I find subject-based normalization quite useful, mostly because as human designers/authors, we are not constrained by the limits of our machines. We can hold contradictory ideas at the same time without requiring a cold or hot reboot. Subject-based normalization allows us to communicate with other users what we have seen in data and how we need to process it for particular needs.

Ad Hoc Normalization

Tuesday, November 29th, 2011

I really should not start reading Date over the weekend. It puts me in a relational frame of mind and I start thinking of explanations of topic maps in terms of the relational model.

For example, take his definition of:

First normal form: A relvar is in 1NF if and only if, in every legal value of that relvar, every tuple contains exactly one value for each attribute. (page 358)

Second normal form: (definition assuming only one candidate key, which we assume is the primary key): a relvar is in 2NF if and only if it is in 1NF and every nonkey attribute is irreducibly dependent on the primary key. (page 361)

Third normal form: (definition assuming only one candidate key, which we assume is the primary key): A relvar is in 3NF if and only if it is in 2NF and every nonkey attribute is nontransitively dependent on the primary key. (page 363)

Third normal form (even more informal definition): A relvar is in third normal form (3NF) if and only if, for all time, each tuple consists of a primary key value that identifies some entity, together with a set of zero or more mutually independent values that describe that entity in some way.
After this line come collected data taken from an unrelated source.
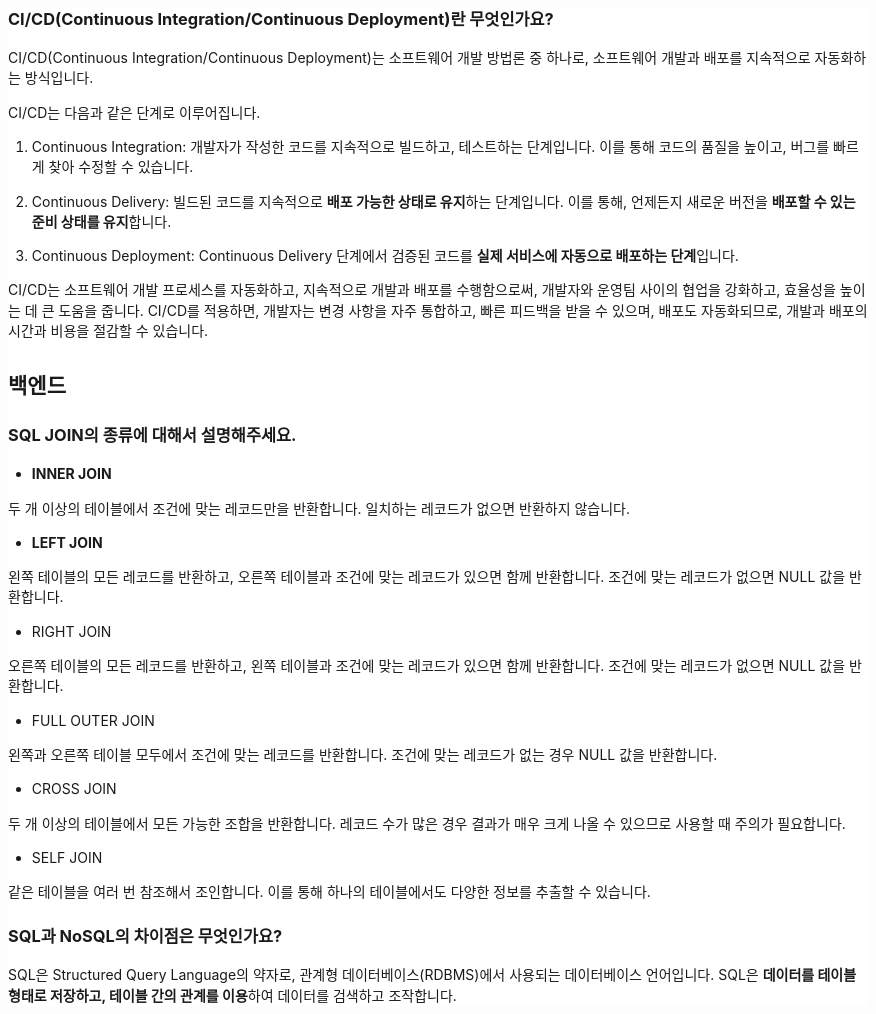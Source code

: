 ### CI/CD(Continuous Integration/Continuous Deployment)란 무엇인가요?

CI/CD(Continuous Integration/Continuous Deployment)는 소프트웨어 개발 방법론 중 하나로, 소프트웨어 개발과 배포를 지속적으로 자동화하는 방식입니다.

CI/CD는 다음과 같은 단계로 이루어집니다.

1. Continuous Integration: 개발자가 작성한 코드를 지속적으로 빌드하고, 테스트하는 단계입니다. 이를 통해 코드의 품질을 높이고, 버그를 빠르게 찾아 수정할 수 있습니다.

2. Continuous Delivery: 빌드된 코드를 지속적으로 **배포 가능한 상태로 유지**하는 단계입니다. 이를 통해, 언제든지 새로운 버전을 **배포할 수 있는 준비 상태를 유지**합니다.

3. Continuous Deployment: Continuous Delivery 단계에서 검증된 코드를 **실제 서비스에 자동으로 배포하는 단계**입니다.

CI/CD는 소프트웨어 개발 프로세스를 자동화하고, 지속적으로 개발과 배포를 수행함으로써, 개발자와 운영팀 사이의 협업을 강화하고, 효율성을 높이는 데 큰 도움을 줍니다. CI/CD를 적용하면, 개발자는 변경 사항을
자주 통합하고, 빠른 피드백을 받을 수 있으며, 배포도 자동화되므로, 개발과 배포의 시간과 비용을 절감할 수 있습니다.

## 백엔드

### SQL JOIN의 종류에 대해서 설명해주세요.

* **INNER JOIN**

두 개 이상의 테이블에서 조건에 맞는 레코드만을 반환합니다.
일치하는 레코드가 없으면 반환하지 않습니다.

* **LEFT JOIN**

왼쪽 테이블의 모든 레코드를 반환하고, 오른쪽 테이블과 조건에 맞는 레코드가 있으면 함께 반환합니다.
조건에 맞는 레코드가 없으면 NULL 값을 반환합니다.

* RIGHT JOIN

오른쪽 테이블의 모든 레코드를 반환하고, 왼쪽 테이블과 조건에 맞는 레코드가 있으면 함께 반환합니다.
조건에 맞는 레코드가 없으면 NULL 값을 반환합니다.

* FULL OUTER JOIN

왼쪽과 오른쪽 테이블 모두에서 조건에 맞는 레코드를 반환합니다.
조건에 맞는 레코드가 없는 경우 NULL 값을 반환합니다.

* CROSS JOIN

두 개 이상의 테이블에서 모든 가능한 조합을 반환합니다.
레코드 수가 많은 경우 결과가 매우 크게 나올 수 있으므로 사용할 때 주의가 필요합니다.

* SELF JOIN

같은 테이블을 여러 번 참조해서 조인합니다.
이를 통해 하나의 테이블에서도 다양한 정보를 추출할 수 있습니다.

### SQL과 NoSQL의 차이점은 무엇인가요?

SQL은 Structured Query Language의 약자로, 관계형 데이터베이스(RDBMS)에서 사용되는 데이터베이스 언어입니다. SQL은 **데이터를 테이블 형태로 저장하고, 테이블 간의 관계를 이용**하여
데이터를
검색하고 조작합니다.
Does that mean that topic maps support ad hoc normalization? That is we don’t have to design in normalization before we start writing the topic map but can decide on what subjects need to be “normalized,” that is represented by topics that read to a single representative, after we have started writing the topic map.

Try that with a relational database and tables of any complexity. If you don’t get it right at the design stage, fixing it becomes more expensive as time goes by.

Not a “dig” at relational databases. If your domain is that slow changing and other criteria point to a relational solution, by all means, use one. Performance numbers are hard to beat.

On the other hand, if you need “normalization” an yet you have a rapidly changing environment that is subject to exploration and mappings across domains, you should give topic maps a hard look. Ask for “Ad Hoc Normalization” by name. 😉

PS: I suspect this is what Lars Marius meant by Topic Maps Data Model (TMDM) 6. Merging, 6.1 General:

A central operation in Topic Maps is that of merging, a process applied to a topic map in order to eliminate redundant topic map constructs in that topic map. This clause specifies in which situations merging shall occur, but the rules given here are insufficient to ensure that all redundant information is removed from a topic map.

Any change to a topic map that causes any set to contain two information items equal to each other shall be followed by the merging of those two information items according to the rules given below for the type of information item to which the two equal information items belong.

But I wasn’t “hearing” “…eliminate redundant topic maps constructs…” as “normalization.”